Saved entries:

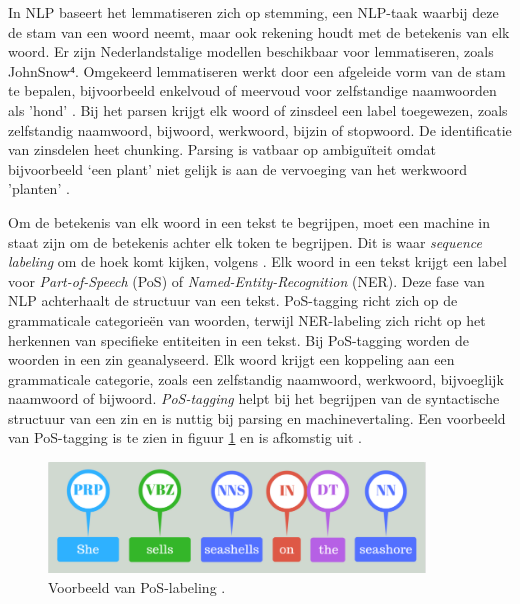 In NLP baseert het lemmatiseren zich op stemming, een NLP-taak waarbij deze de stam van een woord neemt, maar ook rekening houdt met de betekenis van elk woord. Er zijn Nederlandstalige modellen beschikbaar voor lemmatiseren, zoals JohnSnow⁴. Omgekeerd lemmatiseren werkt door een afgeleide vorm van de stam te bepalen, bijvoorbeeld enkelvoud of meervoud voor zelfstandige naamwoorden als ’hond’ \autocite{Eisenstein2019}. Bij het parsen krijgt elk woord of zinsdeel een label toegewezen, zoals zelfstandig naamwoord, bijwoord, werkwoord, bijzin of stopwoord. De identificatie van zinsdelen heet chunking. Parsing is vatbaar op ambiguïteit omdat bijvoorbeeld ‘een plant’ niet gelijk is aan de vervoeging van het werkwoord ’planten’ \autocite{Eisenstein2019}.

\medspace

Om de betekenis van elk woord in een tekst te begrijpen, moet een machine in staat zijn om de betekenis achter elk token te begrijpen. Dit is waar \textit{sequence labeling} om de hoek komt kijken, volgens \textcite{Eisenstein2019}. Elk woord in een tekst krijgt een label voor \textit{Part-of-Speech} (PoS) of \textit{Named-Entity-Recognition} (NER). Deze fase van NLP achterhaalt de structuur van een tekst. PoS-tagging richt zich op de grammaticale categorieën van woorden, terwijl NER-labeling zich richt op het herkennen van specifieke entiteiten in een tekst. Bij PoS-tagging worden de woorden in een zin geanalyseerd. Elk woord krijgt een koppeling aan een grammaticale categorie, zoals een zelfstandig naamwoord, werkwoord, bijvoeglijk naamwoord of bijwoord. \textit{PoS-tagging} helpt bij het begrijpen van de syntactische structuur van een zin en is nuttig bij parsing en machinevertaling. Een voorbeeld van PoS-tagging is te zien in figuur \ref{fig:pos-labeling} en is afkomstig uit \textcite{Bilisci2021}.

\begin{center}
	\begin{figure}[H]
		\includegraphics[width=10cm]{img/poslabeling.png}
		\caption{Voorbeeld van PoS-labeling \autocite{Bilisci2021}.}
		\label{fig:pos-labeling}
	\end{figure}
\end{center}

DIRECTIONS
The records above must be repeated in full and exactly, but without any of the pictures.

REPLY
 In NLP baseert het lemmatiseren zich op stemming, een NLP-taak waarbij deze de stam van een woord neemt, maar ook rekening houdt met de betekenis van elk woord. Er zijn Nederlandstalige modellen beschikbaar voor lemmatiseren, zoals JohnSnow⁴. Omgekeerd lemmatiseren werkt door een afgeleide vorm van de stam te bepalen, bijvoorbeeld enkelvoud of meervoud voor zelfstandige naamwoorden als ’hond’ \autocite{Eisenstein2019}. Bij het parsen krijgt elk woord of zinsdeel een label toegewezen, zoals zelfstandig naamwoord, bijwoord, werkwoord, bijzin of stopwoord. De identificatie van zinsdelen heet chunking. Parsing is vatbaar op ambiguïteit omdat bijvoorbeeld ‘een plant’ niet gelijk is aan de vervoeging van het werkwoord ’planten’ \autocite{Eisenstein2019}.

\medspace

Om de betekenis van elk woord in een tekst te begrijpen, moet een machine in staat zijn om de betekenis achter elk token te begrijpen. Dit is waar \textit{sequence labeling} om de hoek komt kijken, volgens \textcite{Eisenstein2019}. Elk woord in een tekst krijgt een label voor \textit{Part-of-Speech} (PoS) of \textit{Named-Entity-Recognition} (NER). Deze fase van NLP achterhaalt de structuur van een tekst. PoS-tagging richt zich op de grammaticale categorieën van woorden, terwijl NER-labeling zich richt op het herkennen van specifieke entiteiten in een tekst. Bij PoS-tagging worden de woorden in een zin geanalyseerd. Elk woord krijgt een koppeling aan een grammaticale categorie, zoals een zelfstandig naamwoord, werkwoord, bijvoeglijk naamwoord of bijwoord. \textit{PoS-tagging} helpt bij het begrijpen van de syntactische structuur van een zin en is nuttig bij parsing en machinevertaling. Een voorbeeld van PoS-tagging is te zien in figuur \ref{fig:pos-labeling} en is afkomstig uit \textcite{Bilisci2021}.

\begin{center}
	\begin{figure}[H]
		\includegraphics[width=10cm]{img/poslabeling.png}
		\caption{Voorbeeld van PoS-labeling \autocite{Bilisci2021}.}
		\label{fig:pos-labeling}
	\end{figure}
\end{center}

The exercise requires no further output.